Abstract Novel thiophene monomers containing porphyrin units attached via di(ethylene glycol) and tetra(ethylene glycol) spacers were synthesized: 3-methyl-4- (4- (1- (5-phenyl-10,15,20-triphenylporphyrin)) diethoxy) thiophene (M2PPh) and 3-methyl-4- (4- (1- (5-phenyl-10,15,20-triphenylporphyrin)) tetraethoxy) thiophene (M4PPh). These monomers and other co-monomers with pyrene units 3-methyl-4-(diethoxy) thiophene (M2) and 3-methyl-4-(tetraethoxy) thiophene (M4) previously reported by us, were linked to thiophene and bithiophene via a Suzuki coupling reaction to give the corresponding terthiophenes and quaterthiophenes: [3-diethoxypyrene, 3-diethoxyporphyrin, 4,4‴ dimethyl - 2,2: 5′2”- terthiophene (TT2PY-PPh)], [3-tetraethoxypyrene, 3-tetraethoxyporphyrin, 4, 4‴dimethyl - 2,2:5′2”-terthiophene (TT4PY-PPh)], [3′-diethoxypyrene, 3′-diethoxyporphyrin, 4,4‴methyl-2,2′:5′: 2′′:5″,2‴-quaterthiophene (QT2PY-PPh)], and [3′-tetraethoxypyrene, 3′-tetraethoxyporphyrin,4,4‴methyl −2,2′:5′:2′′:5″,2‴-quaterthiophene (QT4PY-PPh)]. The synthesized compounds were characterized by 1H NMR, 13C NMR and MALDI-TOF mass spectrometry; their optical properties were studied by absorption and fluorescence spectroscopy.
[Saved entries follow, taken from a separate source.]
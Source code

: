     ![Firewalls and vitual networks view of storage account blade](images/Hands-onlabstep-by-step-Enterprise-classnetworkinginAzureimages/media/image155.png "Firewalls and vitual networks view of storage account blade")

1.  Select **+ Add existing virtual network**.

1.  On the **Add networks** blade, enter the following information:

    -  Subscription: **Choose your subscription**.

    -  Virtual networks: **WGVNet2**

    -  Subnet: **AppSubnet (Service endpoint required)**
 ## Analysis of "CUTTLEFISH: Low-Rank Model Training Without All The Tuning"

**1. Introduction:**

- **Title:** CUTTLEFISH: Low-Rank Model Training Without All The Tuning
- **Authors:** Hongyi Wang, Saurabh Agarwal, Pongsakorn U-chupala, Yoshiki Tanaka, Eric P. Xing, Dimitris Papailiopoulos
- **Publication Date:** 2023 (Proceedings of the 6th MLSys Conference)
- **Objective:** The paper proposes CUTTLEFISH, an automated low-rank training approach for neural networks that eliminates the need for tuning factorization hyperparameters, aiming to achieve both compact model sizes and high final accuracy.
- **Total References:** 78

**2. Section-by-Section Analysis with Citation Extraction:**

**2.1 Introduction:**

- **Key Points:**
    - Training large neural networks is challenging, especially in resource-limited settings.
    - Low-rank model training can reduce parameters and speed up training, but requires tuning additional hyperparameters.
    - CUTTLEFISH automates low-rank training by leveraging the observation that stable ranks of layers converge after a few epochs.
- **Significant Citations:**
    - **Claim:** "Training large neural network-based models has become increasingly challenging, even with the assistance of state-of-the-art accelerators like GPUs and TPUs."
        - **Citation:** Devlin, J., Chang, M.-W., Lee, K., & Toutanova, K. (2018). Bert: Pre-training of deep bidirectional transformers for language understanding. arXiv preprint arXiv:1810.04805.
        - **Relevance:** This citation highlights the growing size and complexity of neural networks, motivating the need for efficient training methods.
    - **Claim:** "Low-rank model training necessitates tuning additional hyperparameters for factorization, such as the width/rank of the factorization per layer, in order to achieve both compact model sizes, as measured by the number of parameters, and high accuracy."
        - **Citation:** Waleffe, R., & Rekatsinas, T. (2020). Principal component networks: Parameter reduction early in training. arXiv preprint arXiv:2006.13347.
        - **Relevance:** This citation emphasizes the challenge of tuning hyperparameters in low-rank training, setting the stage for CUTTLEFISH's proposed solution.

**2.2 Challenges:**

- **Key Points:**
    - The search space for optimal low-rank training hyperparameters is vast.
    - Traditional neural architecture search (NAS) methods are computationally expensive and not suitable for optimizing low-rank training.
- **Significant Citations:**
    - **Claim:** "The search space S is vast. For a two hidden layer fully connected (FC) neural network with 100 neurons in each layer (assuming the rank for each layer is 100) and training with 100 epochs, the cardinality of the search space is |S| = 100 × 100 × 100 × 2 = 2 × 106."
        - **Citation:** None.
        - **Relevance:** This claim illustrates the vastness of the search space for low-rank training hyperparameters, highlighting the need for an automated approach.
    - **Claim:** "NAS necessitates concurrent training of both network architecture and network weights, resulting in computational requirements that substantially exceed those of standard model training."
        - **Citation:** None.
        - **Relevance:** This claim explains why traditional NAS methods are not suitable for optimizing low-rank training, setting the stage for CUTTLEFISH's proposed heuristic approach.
The emission spectra of the oligothiophenes bearing pyrene-porphyrin units showed a significant decrease in the pyrene monomer emission and the appearance of a new emission band at 650 nm, arising from the porphyrin, which revealed that a FRET phenomenon is occurring from the excited pyrene to the porphyrin. The obtained FRET efficiencies were between 93 and 98% depending on the oligomer structure.